Naming: Remove all underscores to matter what?

Maybe \APLboxquestion ⍰

I see I missed \Elzglst above for ʔ, but AFAICT does not have a similar expansion ATM.

1 Like

I hate this idea; typing in unicode chars is always a terrible hassle and requires people to look up, configure and then remember how to get this char, for every single editor they use and every single weird character used in some package (and I guess most people use at least 3 editors - main editor, REPL, jupyter on at least 2 installations). I know that my hate on unicode names is not shared by most people here; but so far, most packages use ascii-only names for real functionality and only export unicode stuff as non-essential gimmics (I’m thinking of e.g. \nabla-stuff for AD).

hasselfloops is terrible; hasSelfLoops also sucks; has_self_loops is totally fine, regardless of conventions in base. If you find a name that is both good and also adheres to the now-changing conventions, fine; otherwise, break the convention.

I think consistency in julia is strongly overrated, and adherence with global conventions is non-negotiable (e.g. acos, abspath). Most people who program at all do so in multiple languages; having shared conventions helps (goal: allow people fluent in multiple languages to pick up some julia in a couple of days). I do not think that julia’s target audience should be “people who will only use julia in all of their lives”; julia is not mathematica. Sure it is a judgement call, but so what? Make a judgement!

1 Like

LaTeX expansions are semi-standard, you should be able to set up any decent editor with them. ?char in the Julia repl also tells you how to type them.

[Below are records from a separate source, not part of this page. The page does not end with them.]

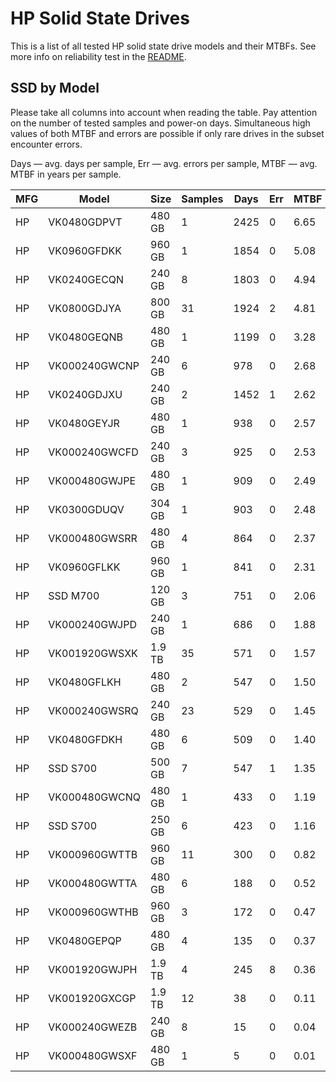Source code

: HP Solid State Drives
=====================

This is a list of all tested HP solid state drive models and their MTBFs. See
more info on reliability test in the [README](https://github.com/linuxhw/EnterpriseDrive).

SSD by Model
------------

Please take all columns into account when reading the table. Pay attention on the
number of tested samples and power-on days. Simultaneous high values of both MTBF
and errors are possible if only rare drives in the subset encounter errors.

Days — avg. days per sample,
Err  — avg. errors per sample,
MTBF — avg. MTBF in years per sample.

| MFG       | Model              | Size   | Samples | Days  | Err   | MTBF |
|-----------|--------------------|--------|---------|-------|-------|------|
| HP        | VK0480GDPVT        | 480 GB | 1       | 2425  | 0     | 6.65   |
| HP        | VK0960GFDKK        | 960 GB | 1       | 1854  | 0     | 5.08   |
| HP        | VK0240GECQN        | 240 GB | 8       | 1803  | 0     | 4.94   |
| HP        | VK0800GDJYA        | 800 GB | 31      | 1924  | 2     | 4.81   |
| HP        | VK0480GEQNB        | 480 GB | 1       | 1199  | 0     | 3.28   |
| HP        | VK000240GWCNP      | 240 GB | 6       | 978   | 0     | 2.68   |
| HP        | VK0240GDJXU        | 240 GB | 2       | 1452  | 1     | 2.62   |
| HP        | VK0480GEYJR        | 480 GB | 1       | 938   | 0     | 2.57   |
| HP        | VK000240GWCFD      | 240 GB | 3       | 925   | 0     | 2.53   |
| HP        | VK000480GWJPE      | 480 GB | 1       | 909   | 0     | 2.49   |
| HP        | VK0300GDUQV        | 304 GB | 1       | 903   | 0     | 2.48   |
| HP        | VK000480GWSRR      | 480 GB | 4       | 864   | 0     | 2.37   |
| HP        | VK0960GFLKK        | 960 GB | 1       | 841   | 0     | 2.31   |
| HP        | SSD M700           | 120 GB | 3       | 751   | 0     | 2.06   |
| HP        | VK000240GWJPD      | 240 GB | 1       | 686   | 0     | 1.88   |
| HP        | VK001920GWSXK      | 1.9 TB | 35      | 571   | 0     | 1.57   |
| HP        | VK0480GFLKH        | 480 GB | 2       | 547   | 0     | 1.50   |
| HP        | VK000240GWSRQ      | 240 GB | 23      | 529   | 0     | 1.45   |
| HP        | VK0480GFDKH        | 480 GB | 6       | 509   | 0     | 1.40   |
| HP        | SSD S700           | 500 GB | 7       | 547   | 1     | 1.35   |
| HP        | VK000480GWCNQ      | 480 GB | 1       | 433   | 0     | 1.19   |
| HP        | SSD S700           | 250 GB | 6       | 423   | 0     | 1.16   |
| HP        | VK000960GWTTB      | 960 GB | 11      | 300   | 0     | 0.82   |
| HP        | VK000480GWTTA      | 480 GB | 6       | 188   | 0     | 0.52   |
| HP        | VK000960GWTHB      | 960 GB | 3       | 172   | 0     | 0.47   |
| HP        | VK0480GEPQP        | 480 GB | 4       | 135   | 0     | 0.37   |
| HP        | VK001920GWJPH      | 1.9 TB | 4       | 245   | 8     | 0.36   |
| HP        | VK001920GXCGP      | 1.9 TB | 12      | 38    | 0     | 0.11   |
| HP        | VK000240GWEZB      | 240 GB | 8       | 15    | 0     | 0.04   |
| HP        | VK000480GWSXF      | 480 GB | 1       | 5     | 0     | 0.01   |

This is a strong statement that could use some supporting evidence (besides anecdotal). My perception is the opposite: scientists tend to have a “main language”, which they learn really well, with all its quirks and special features (and of course this language can change over time, but there is usually a single one, or at most two for most people). Programming in many languages is possible, but often leads to non-idiomatic code in all of them.

This is one of the sources of the so-called “two-language problem” that was a strong motivation for developing Julia; switching between multiple languages is like a cache miss for one’s brain.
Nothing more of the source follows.